Copy the lines of the data below exactly, starting at the first and stopping after the line that contains "# iOS 中赏心悦目的动画"; include no pictures.

[[ RECORDS PROVIDED, beginning ]]

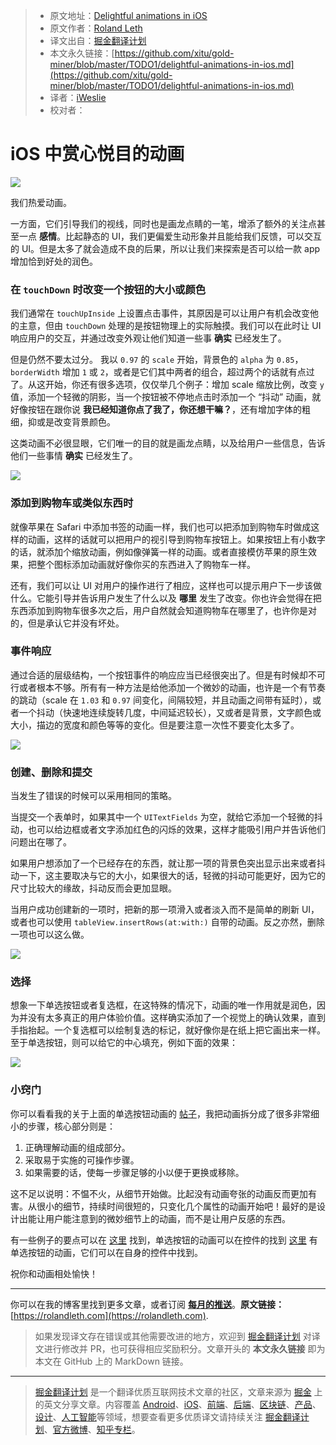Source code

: > * 原文地址：[Delightful animations in iOS](https://medium.com/flawless-app-stories/delightful-animations-in-ios-7607e49945eb)
> * 原文作者：[Roland Leth](https://medium.com/@rolandleth)
> * 译文出自：[掘金翻译计划](https://github.com/xitu/gold-miner)
> * 本文永久链接：[https://github.com/xitu/gold-miner/blob/master/TODO1/delightful-animations-in-ios.md](https://github.com/xitu/gold-miner/blob/master/TODO1/delightful-animations-in-ios.md)
> * 译者：[iWeslie](https://github.com/iWeslie)
> * 校对者：

# iOS 中赏心悦目的动画

![](https://cdn-images-1.medium.com/max/2560/1*LCqWZwVc8XhXjrlESW0zeA.png)

我们热爱动画。

一方面，它们引导我们的视线，同时也是画龙点睛的一笔，增添了额外的关注点甚至一点 **感情**。比起静态的 UI，我们更偏爱生动形象并且能给我们反馈，可以交互的 UI。但是太多了就会造成不良的后果，所以让我们来探索是否可以给一款 app 增加恰到好处的润色。

### 在 `touchDown` 时改变一个按钮的大小或颜色

我们通常在 `touchUpInside` 上设置点击事件，其原因是可以让用户有机会改变他的主意，但由 `touchDown` 处理的是按钮物理上的实际触摸。我们可以在此时让 UI 响应用户的交互，并通过改变外观让他们知道一些事 **确实** 已经发生了。

但是仍然不要太过分。
我以 `0.97` 的 `scale` 开始，背景色的 `alpha` 为 `0.85`，`borderWidth` 增加 `1` 或 `2`，或者是它们其中两者的组合，超过两个的话就有点过了。从这开始，你还有很多选项，仅仅举几个例子：增加 scale 缩放比例，改变 `y` 值，添加一个轻微的阴影，当一个按钮被不停地点击时添加一个 “抖动” 动画，就好像按钮在跟你说 **我已经知道你点了我了，你还想干嘛？**，还有增加字体的粗细，抑或是改变背景颜色。

这类动画不必很显眼，它们唯一的目的就是画龙点睛，以及给用户一些信息，告诉他们一些事情 **确实** 已经发生了。

![](https://cdn-images-1.medium.com/max/800/1*IK5eAI5eafqPS677Zs-GCw.gif)

### 添加到购物车或类似东西时

就像苹果在 Safari 中添加书签的动画一样，我们也可以把添加到购物车时做成这样的动画，这样的话就可以把用户的视引导到购物车按钮上。如果按钮上有小数字的话，就添加个缩放动画，例如像弹簧一样的动画。或者直接模仿苹果的原生效果，把整个图标添加动画就好像你买的东西进入了购物车一样。

还有，我们可以让 UI 对用户的操作进行了相应，这样也可以提示用户下一步该做什么。它能引导并告诉用户发生了什么以及 **哪里** 发生了改变。你也许会觉得在把东西添加到购物车很多次之后，用户自然就会知道购物车在哪里了，也许你是对的，但是承认它并没有坏处。

### 事件响应

通过合适的层级结构，一个按钮事件的响应应当已经很突出了。但是有时候却不可行或者根本不够。所有有一种方法是给他添加一个微妙的动画，也许是一个有节奏的跳动（scale 在 `1.03` 和 `0.97` 间变化，间隔较短，并且动画之间带有延时），或者一个抖动（快速地连续旋转几度，中间延迟较长），又或者是背景，文字颜色或大小，描边的宽度和颜色等等的变化。但是要注意一次性不要变化太多了。

![](https://cdn-images-1.medium.com/max/800/1*NAwiqTIbcce-WuTmvhlL3w.gif)

### 创建、删除和提交

当发生了错误的时候可以采用相同的策略。

当提交一个表单时，如果其中一个 `UITextFields` 为空，就给它添加一个轻微的抖动，也可以给边框或者文字添加红色的闪烁的效果，这样才能吸引用户并告诉他们问题出在哪了。

如果用户想添加了一个已经存在的东西，就让那一项的背景色突出显示出来或者抖动一下，这主要取决与它的大小，如果很大的话，轻微的抖动可能更好，因为它的尺寸比较大的缘故，抖动反而会更加显眼。

当用户成功创建新的一项时，把新的那一项滑入或者淡入而不是简单的刷新 UI，或者也可以使用 `tableView.insertRows(at:with:)` 自带的动画。反之亦然，删除一项也可以这么做。

![](https://cdn-images-1.medium.com/max/800/1*2Ikp1rb46s7ctWm4Rx68Cg.gif)

### 选择

想象一下单选按钮或者复选框，在这特殊的情况下，动画的唯一作用就是润色，因为并没有太多真正的用户体验价值。这样确实添加了一个视觉上的确认效果，直到手指抬起。一个复选框可以绘制复选的标记，就好像你是在纸上把它画出来一样。至于单选按钮，则可以给它的中心填充，例如下面的效果：

![](https://cdn-images-1.medium.com/max/800/0*m9ePRKHt7KycWrqJ.gif)

### 小窍门

你可以看看我的关于上面的单选按钮动画的 [帖子](https://rolandleth.com/lthradiobutton)，我把动画拆分成了很多非常细小的步骤，核心部分则是：

1. 正确理解动画的组成部分。
2. 采取易于实施的可操作步骤。
3. 如果需要的话，使每一步骤足够的小以便于更换或移除。

这不足以说明：不愠不火，从细节开始做。比起没有动画夸张的动画反而更加有害。从很小的细节，持续时间很短的，只变化几个属性的动画开始吧！最好的是设计出能让用户能注意到的微妙细节上的动画，而不是让用户反感的东西。

有一些例子的要点可以在 [这里](https://gist.github.com/rolandleth/421dcde6757b942ac7102fea435fd3c3) 找到，单选按钮的动画可以在控件的找到 [这里](https://github.com/rolandleth/LTHRadioButton) 有单选按钮的动画，它们可以在自身的控件中找到。

祝你和动画相处愉快！

* * *

你可以在我的博客里找到更多文章，或者订阅 [**每月的推送**](https://rolandleth.us19.list-manage.com/subscribe?u=0d9e49508950cd57917dd7e87&id=7e4ef109bd)。**原文链接：** [https://rolandleth.com](https://rolandleth.com).

> 如果发现译文存在错误或其他需要改进的地方，欢迎到 [掘金翻译计划](https://github.com/xitu/gold-miner) 对译文进行修改并 PR，也可获得相应奖励积分。文章开头的 **本文永久链接** 即为本文在 GitHub 上的 MarkDown 链接。


---

> [掘金翻译计划](https://github.com/xitu/gold-miner) 是一个翻译优质互联网技术文章的社区，文章来源为 [掘金](https://juejin.im) 上的英文分享文章。内容覆盖 [Android](https://github.com/xitu/gold-miner#android)、[iOS](https://github.com/xitu/gold-miner#ios)、[前端](https://github.com/xitu/gold-miner#前端)、[后端](https://github.com/xitu/gold-miner#后端)、[区块链](https://github.com/xitu/gold-miner#区块链)、[产品](https://github.com/xitu/gold-miner#产品)、[设计](https://github.com/xitu/gold-miner#设计)、[人工智能](https://github.com/xitu/gold-miner#人工智能)等领域，想要查看更多优质译文请持续关注 [掘金翻译计划](https://github.com/xitu/gold-miner)、[官方微博](http://weibo.com/juejinfanyi)、[知乎专栏](https://zhuanlan.zhihu.com/juejinfanyi)。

[[ RECORDS PROVIDED, end ]]

| SOLVED EXERCISE |
Source code

: > * 原文地址：[Delightful animations in iOS](https://medium.com/flawless-app-stories/delightful-animations-in-ios-7607e49945eb)
> * 原文作者：[Roland Leth](https://medium.com/@rolandleth)
> * 译文出自：[掘金翻译计划](https://github.com/xitu/gold-miner)
> * 本文永久链接：[https://github.com/xitu/gold-miner/blob/master/TODO1/delightful-animations-in-ios.md](https://github.com/xitu/gold-miner/blob/master/TODO1/delightful-animations-in-ios.md)
> * 译者：[iWeslie](https://github.com/iWeslie)
> * 校对者：

# iOS 中赏心悦目的动画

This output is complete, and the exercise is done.